Mélanie avait déjà découvert qu’il pouvait parler de la mer sans jamais se lasser et avec des mots toujours nouveaux. Elle avait découvert aussi que chaque heure écoulée la rapprochait un peu plus de ce géant roux, de ce génie des tempêtes qu’elle trouvait si ennuyeux naguère et qu’elle craignait un peu. À présent, elle voyait vivre un homme simple et qui, s’il était très riche, savait ne se servir de sa fortune que pour s’entourer de ce que la nature et l’art des hommes produisaient de plus beau. À condition que les fioritures soient absentes car il aimait surtout le genre dépouillé même si son hôtel des Champs-Élysées, monument consacré au souvenir de Chère Bonne-Maman, accumulait les tentures, les bibelots et les nids à poussière.

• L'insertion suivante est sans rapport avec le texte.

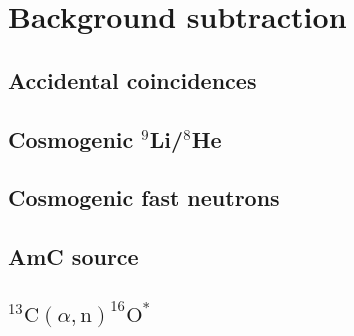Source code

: \documentclass[../thesis.tex]{subfiles}
\begin{document}
\chapter{Background subtraction}
\label{chap:bkg}

\section{Accidental coincidences}

\section{Cosmogenic $^9$Li/$^8$He}

\section{Cosmogenic fast neutrons}

\section{AmC source}

\section{$^{13}\mathrm{C}(\alpha, \mathrm{n})^{16}\mathrm{O}^*$}
\end{document}

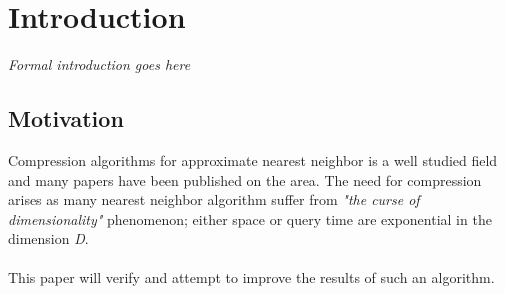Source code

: \section{Introduction}
\label{introduction}
\textit{Formal introduction goes here}

\subsection{Motivation} %
Compression algorithms for approximate nearest neighbor is a well studied field and many papers have been published on the area. The need for compression arises as many nearest neighbor algorithm suffer from \textit{"the curse of dimensionality"} phenomenon; either space or query time are exponential in the dimension \textit{D}\cite{ilya15}. %
\\
\\
This paper will verify and attempt to improve the results of such an algorithm.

Son enfant chéri, sa goélette, était une bête de race taillée pour la course et dont le pont étincelant de propreté ne s’encombrait d’aucune chaise longue, d’aucun parasol, d’aucun salon d’été en rotin évocateur d’un exotisme de bazar, mais l’intérieur, habillé d’acajou satiné, de cuivres étincelants et d’un joyeux et solide drap vert, était un modèle de confort fonctionnel, un confort dont le plus modeste matelot profitait autant que les maîtres car les mêmes matières précieuses se trouvaient dans tous les carrés.

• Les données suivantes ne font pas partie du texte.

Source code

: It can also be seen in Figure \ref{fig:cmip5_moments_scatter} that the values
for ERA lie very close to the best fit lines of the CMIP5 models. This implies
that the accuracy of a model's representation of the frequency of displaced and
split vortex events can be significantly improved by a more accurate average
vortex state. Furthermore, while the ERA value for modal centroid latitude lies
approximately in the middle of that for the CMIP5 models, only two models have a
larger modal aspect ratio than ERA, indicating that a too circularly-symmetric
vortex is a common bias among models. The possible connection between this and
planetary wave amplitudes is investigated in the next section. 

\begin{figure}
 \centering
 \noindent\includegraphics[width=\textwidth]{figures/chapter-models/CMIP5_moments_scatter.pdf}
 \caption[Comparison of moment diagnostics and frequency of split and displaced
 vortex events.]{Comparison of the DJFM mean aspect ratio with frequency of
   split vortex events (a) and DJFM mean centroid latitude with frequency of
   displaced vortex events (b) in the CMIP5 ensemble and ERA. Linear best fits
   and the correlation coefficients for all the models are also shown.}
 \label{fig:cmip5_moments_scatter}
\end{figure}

Le soir, après le souper, assise en face de son grand-père sous la lampe à huile dont l’abat-jour reflétait la cabine, Mélanie le regardait allumer sa grosse pipe d’écume dont la fumée odorante montait lentement vers le plafond de bois tandis qu’elle-même croquait une pomme ou égrenait une grappe de raisin. Elle aimait ce moment de silence un peu solennel parce que c’était l’instant où l’agitation du jour faisait place à la sérénité de la nuit. On n’entendait que le glissement soyeux de l’eau le long de la coque.

Pendant de longues minutes, Grand-père restait immobile, suivant des yeux les volutes grises puis, comme s’il répondait à quelque voix intérieure, il commençait à parler… Mais jamais de sa vie présente ni de ses multiples affaires dont cependant le poids devait être lourd à porter. Selon lui ce n’était pas vraiment important et, surtout, cela ne pouvait pas intéresser une enfant de quinze ans. Il ne parlait pas davantage de la famille, et quand Mélanie essaya de mettre sur le tapis son oncle Hubert qu’elle aimait bien parce qu’il était toujours gentil avec elle, Grand-père coupa court très vite car, ces minutes de solitude à deux, il les voulait hors du temps et de la réalité quotidienne.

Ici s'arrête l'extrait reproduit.